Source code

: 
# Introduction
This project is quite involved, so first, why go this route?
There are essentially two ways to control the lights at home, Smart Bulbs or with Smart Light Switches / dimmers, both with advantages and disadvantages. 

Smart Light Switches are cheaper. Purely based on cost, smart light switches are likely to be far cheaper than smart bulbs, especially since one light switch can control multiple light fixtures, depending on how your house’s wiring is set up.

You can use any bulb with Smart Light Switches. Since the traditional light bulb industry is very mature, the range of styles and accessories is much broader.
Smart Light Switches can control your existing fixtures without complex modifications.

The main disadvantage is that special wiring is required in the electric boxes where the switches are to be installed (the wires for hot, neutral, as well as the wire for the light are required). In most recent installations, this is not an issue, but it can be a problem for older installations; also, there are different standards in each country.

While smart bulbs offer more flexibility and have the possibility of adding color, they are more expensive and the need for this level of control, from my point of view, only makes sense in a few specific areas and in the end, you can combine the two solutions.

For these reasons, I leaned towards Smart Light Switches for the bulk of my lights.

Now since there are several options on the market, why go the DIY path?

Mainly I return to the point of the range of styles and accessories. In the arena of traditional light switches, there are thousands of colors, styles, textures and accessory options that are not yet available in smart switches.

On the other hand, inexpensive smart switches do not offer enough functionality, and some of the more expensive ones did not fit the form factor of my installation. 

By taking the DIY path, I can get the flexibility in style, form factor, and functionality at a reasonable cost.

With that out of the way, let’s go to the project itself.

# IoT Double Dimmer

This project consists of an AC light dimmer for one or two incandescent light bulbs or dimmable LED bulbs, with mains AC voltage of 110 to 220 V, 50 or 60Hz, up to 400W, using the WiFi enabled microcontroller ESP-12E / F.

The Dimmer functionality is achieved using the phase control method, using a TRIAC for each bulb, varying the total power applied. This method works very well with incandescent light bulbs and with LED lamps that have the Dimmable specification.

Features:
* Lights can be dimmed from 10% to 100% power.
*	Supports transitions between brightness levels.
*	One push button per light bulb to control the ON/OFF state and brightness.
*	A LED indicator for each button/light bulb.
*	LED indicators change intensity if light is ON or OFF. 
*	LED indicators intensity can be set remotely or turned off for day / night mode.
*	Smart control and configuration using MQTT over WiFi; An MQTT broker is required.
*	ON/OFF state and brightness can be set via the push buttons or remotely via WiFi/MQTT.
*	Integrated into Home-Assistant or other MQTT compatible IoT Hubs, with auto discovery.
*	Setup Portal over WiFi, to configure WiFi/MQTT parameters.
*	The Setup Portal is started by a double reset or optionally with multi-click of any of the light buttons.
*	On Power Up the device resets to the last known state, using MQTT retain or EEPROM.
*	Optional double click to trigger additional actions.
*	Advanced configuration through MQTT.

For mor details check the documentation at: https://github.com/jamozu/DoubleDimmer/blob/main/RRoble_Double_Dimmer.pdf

--- --- ---

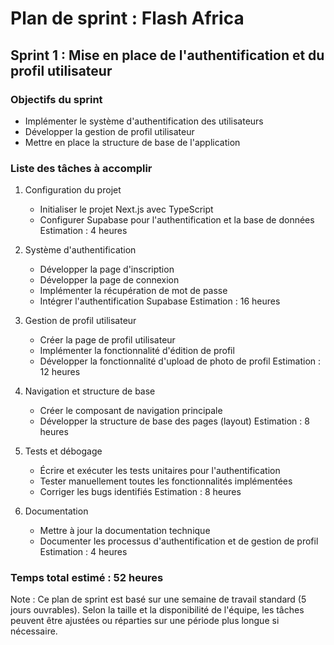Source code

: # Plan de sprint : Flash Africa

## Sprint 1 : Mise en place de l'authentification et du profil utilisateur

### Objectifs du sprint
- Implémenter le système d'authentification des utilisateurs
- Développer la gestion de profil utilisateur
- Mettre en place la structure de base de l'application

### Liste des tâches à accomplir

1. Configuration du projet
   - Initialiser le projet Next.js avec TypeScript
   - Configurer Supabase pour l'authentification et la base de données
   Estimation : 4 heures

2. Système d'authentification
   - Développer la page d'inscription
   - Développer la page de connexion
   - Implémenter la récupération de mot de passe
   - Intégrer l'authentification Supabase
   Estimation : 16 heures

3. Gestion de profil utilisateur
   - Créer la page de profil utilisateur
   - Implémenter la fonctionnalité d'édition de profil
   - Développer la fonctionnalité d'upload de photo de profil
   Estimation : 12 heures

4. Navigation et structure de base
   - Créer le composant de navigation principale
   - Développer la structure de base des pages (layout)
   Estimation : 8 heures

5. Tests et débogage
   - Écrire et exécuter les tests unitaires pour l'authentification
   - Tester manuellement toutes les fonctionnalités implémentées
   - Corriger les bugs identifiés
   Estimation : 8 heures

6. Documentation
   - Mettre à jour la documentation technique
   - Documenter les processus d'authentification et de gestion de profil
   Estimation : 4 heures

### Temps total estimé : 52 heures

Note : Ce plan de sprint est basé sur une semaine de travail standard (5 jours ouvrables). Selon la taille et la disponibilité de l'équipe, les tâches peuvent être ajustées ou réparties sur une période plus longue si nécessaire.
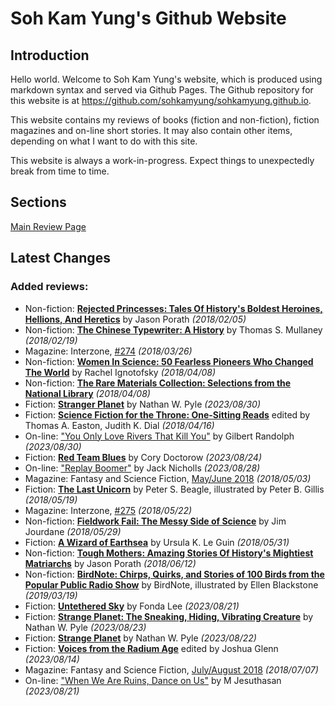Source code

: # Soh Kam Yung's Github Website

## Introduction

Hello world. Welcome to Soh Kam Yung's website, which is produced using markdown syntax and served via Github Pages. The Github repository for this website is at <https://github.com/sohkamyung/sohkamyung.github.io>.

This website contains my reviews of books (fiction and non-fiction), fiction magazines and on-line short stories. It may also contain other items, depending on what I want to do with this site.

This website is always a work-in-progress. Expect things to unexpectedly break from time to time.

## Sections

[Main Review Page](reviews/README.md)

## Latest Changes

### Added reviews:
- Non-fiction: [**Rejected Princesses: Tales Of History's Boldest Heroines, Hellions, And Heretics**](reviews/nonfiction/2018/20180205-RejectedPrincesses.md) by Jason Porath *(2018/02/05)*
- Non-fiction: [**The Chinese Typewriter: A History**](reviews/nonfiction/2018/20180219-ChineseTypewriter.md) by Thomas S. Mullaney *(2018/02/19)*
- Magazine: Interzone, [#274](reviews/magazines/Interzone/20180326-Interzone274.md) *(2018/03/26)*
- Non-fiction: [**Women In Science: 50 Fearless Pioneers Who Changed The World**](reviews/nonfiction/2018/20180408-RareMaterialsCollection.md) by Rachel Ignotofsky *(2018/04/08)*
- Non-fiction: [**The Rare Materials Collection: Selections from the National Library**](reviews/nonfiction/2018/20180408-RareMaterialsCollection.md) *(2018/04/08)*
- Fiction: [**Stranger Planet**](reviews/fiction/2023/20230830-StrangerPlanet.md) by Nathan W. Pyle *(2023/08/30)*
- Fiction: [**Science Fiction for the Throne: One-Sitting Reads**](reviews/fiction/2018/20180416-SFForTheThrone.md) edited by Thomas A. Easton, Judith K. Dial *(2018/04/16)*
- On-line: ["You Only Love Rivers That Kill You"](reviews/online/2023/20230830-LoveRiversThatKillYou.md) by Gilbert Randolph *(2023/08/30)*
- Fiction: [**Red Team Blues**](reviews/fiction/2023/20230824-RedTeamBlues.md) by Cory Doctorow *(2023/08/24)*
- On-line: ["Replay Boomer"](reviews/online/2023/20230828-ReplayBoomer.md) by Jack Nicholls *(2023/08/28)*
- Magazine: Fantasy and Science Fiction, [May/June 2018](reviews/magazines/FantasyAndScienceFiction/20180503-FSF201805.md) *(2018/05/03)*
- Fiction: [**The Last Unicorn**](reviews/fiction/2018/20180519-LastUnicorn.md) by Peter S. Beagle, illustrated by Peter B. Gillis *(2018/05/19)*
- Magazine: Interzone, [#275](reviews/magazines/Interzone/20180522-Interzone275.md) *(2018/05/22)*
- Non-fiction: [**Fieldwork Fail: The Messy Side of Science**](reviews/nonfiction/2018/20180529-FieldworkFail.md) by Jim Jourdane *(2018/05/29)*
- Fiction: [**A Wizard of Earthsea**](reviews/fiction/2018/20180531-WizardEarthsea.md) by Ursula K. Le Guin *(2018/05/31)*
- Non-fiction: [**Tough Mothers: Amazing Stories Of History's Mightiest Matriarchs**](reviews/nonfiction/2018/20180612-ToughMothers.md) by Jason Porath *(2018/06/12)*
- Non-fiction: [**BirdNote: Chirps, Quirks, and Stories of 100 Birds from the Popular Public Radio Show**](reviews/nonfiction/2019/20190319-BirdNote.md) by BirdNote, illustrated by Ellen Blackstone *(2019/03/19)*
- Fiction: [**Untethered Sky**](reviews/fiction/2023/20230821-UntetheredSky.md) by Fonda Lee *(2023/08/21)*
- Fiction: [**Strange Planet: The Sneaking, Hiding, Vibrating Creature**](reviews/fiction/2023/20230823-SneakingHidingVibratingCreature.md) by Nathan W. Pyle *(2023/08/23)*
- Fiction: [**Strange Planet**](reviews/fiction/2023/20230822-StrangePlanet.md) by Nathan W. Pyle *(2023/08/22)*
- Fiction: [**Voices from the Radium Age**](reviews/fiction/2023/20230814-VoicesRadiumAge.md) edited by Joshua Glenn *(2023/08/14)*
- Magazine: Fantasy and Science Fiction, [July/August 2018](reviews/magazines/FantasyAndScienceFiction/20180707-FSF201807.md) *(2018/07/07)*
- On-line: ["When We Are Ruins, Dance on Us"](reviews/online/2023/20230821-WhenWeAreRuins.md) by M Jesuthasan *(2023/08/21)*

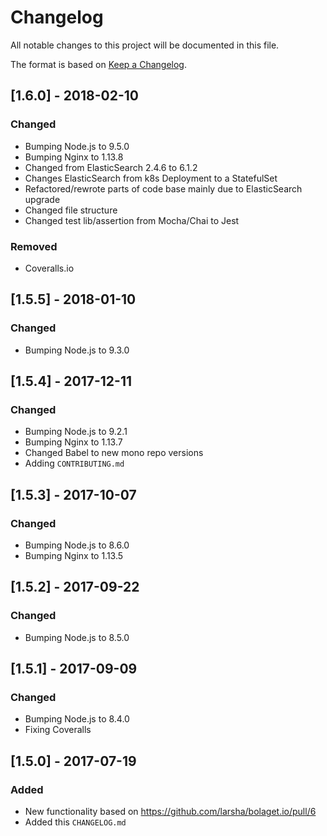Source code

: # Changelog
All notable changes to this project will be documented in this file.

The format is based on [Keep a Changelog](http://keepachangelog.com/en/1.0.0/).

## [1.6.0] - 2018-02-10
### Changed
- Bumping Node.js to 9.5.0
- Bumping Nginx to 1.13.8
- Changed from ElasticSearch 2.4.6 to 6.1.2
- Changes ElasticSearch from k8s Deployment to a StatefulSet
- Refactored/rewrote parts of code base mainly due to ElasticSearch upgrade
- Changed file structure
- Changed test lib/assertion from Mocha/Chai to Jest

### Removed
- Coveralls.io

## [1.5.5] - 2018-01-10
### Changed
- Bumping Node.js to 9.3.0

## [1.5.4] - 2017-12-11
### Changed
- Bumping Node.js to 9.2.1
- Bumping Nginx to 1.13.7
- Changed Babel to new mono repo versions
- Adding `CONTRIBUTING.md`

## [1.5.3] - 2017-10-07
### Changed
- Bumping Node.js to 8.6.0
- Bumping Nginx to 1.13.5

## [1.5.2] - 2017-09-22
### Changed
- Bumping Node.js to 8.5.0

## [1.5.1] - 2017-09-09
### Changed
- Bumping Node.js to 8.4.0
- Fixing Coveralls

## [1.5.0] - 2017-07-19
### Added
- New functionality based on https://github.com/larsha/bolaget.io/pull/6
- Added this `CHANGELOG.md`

--- --- ---

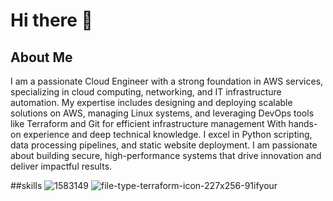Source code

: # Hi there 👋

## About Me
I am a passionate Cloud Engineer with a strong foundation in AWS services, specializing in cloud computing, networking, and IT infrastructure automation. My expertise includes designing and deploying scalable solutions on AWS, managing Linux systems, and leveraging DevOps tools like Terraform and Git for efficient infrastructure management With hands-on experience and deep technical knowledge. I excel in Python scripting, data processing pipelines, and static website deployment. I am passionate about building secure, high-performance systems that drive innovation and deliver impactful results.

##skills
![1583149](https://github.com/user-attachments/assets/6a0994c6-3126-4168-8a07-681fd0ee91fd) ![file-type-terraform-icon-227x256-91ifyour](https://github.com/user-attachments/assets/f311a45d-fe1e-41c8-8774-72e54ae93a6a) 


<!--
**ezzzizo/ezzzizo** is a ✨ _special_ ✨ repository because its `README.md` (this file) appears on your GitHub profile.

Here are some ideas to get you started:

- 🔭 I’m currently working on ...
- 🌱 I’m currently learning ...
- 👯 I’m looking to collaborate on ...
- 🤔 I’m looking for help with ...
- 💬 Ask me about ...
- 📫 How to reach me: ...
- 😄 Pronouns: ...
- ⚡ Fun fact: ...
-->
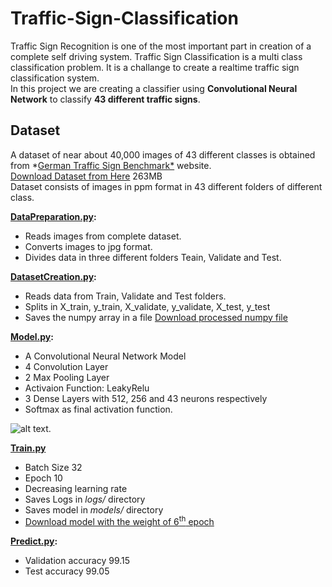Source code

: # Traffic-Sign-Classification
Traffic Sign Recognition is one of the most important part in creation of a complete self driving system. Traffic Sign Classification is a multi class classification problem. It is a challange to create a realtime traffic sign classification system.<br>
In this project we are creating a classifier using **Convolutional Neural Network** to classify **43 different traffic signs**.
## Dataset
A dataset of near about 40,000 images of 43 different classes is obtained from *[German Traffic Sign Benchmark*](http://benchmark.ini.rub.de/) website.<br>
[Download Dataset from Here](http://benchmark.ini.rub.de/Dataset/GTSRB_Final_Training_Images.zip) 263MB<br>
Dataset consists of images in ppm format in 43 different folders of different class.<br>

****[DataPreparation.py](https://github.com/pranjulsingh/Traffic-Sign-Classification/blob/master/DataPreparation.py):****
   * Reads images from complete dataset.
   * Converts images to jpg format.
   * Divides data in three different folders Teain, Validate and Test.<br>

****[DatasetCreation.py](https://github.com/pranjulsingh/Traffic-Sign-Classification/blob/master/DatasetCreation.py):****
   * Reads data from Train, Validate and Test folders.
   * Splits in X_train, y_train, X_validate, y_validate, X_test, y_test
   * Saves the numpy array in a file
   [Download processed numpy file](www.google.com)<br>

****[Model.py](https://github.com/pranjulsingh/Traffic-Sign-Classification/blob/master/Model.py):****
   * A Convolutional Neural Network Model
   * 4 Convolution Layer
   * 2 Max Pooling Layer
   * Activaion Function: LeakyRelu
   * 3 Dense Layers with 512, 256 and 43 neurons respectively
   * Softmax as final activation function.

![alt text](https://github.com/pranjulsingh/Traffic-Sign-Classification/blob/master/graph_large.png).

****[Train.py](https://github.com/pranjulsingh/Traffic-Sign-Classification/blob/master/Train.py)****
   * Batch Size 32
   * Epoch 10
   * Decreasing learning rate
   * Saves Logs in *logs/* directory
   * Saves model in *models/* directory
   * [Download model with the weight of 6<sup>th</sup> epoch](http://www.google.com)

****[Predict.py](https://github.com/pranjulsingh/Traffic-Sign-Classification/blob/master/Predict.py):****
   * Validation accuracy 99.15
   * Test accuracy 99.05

--- --- ---

*How to complete this task*
Copy exactly the lines of the entries above from the one containing "- 📫 How to reach me: ..." through the one containing "[Download Dataset from". Both end lines count; pictures do not.

*Output for this exercise*
- 📫 How to reach me: ...
- 😄 Pronouns: ...
- ⚡ Fun fact: ...
-->
Source code

: # Traffic-Sign-Classification
Traffic Sign Recognition is one of the most important part in creation of a complete self driving system. Traffic Sign Classification is a multi class classification problem. It is a challange to create a realtime traffic sign classification system.<br>
In this project we are creating a classifier using **Convolutional Neural Network** to classify **43 different traffic signs**.
## Dataset
A dataset of near about 40,000 images of 43 different classes is obtained from *[German Traffic Sign Benchmark*](http://benchmark.ini.rub.de/) website.<br>
[Download Dataset from Here](http://benchmark.ini.rub.de/Dataset/GTSRB_Final_Training_Images.zip) 263MB<br>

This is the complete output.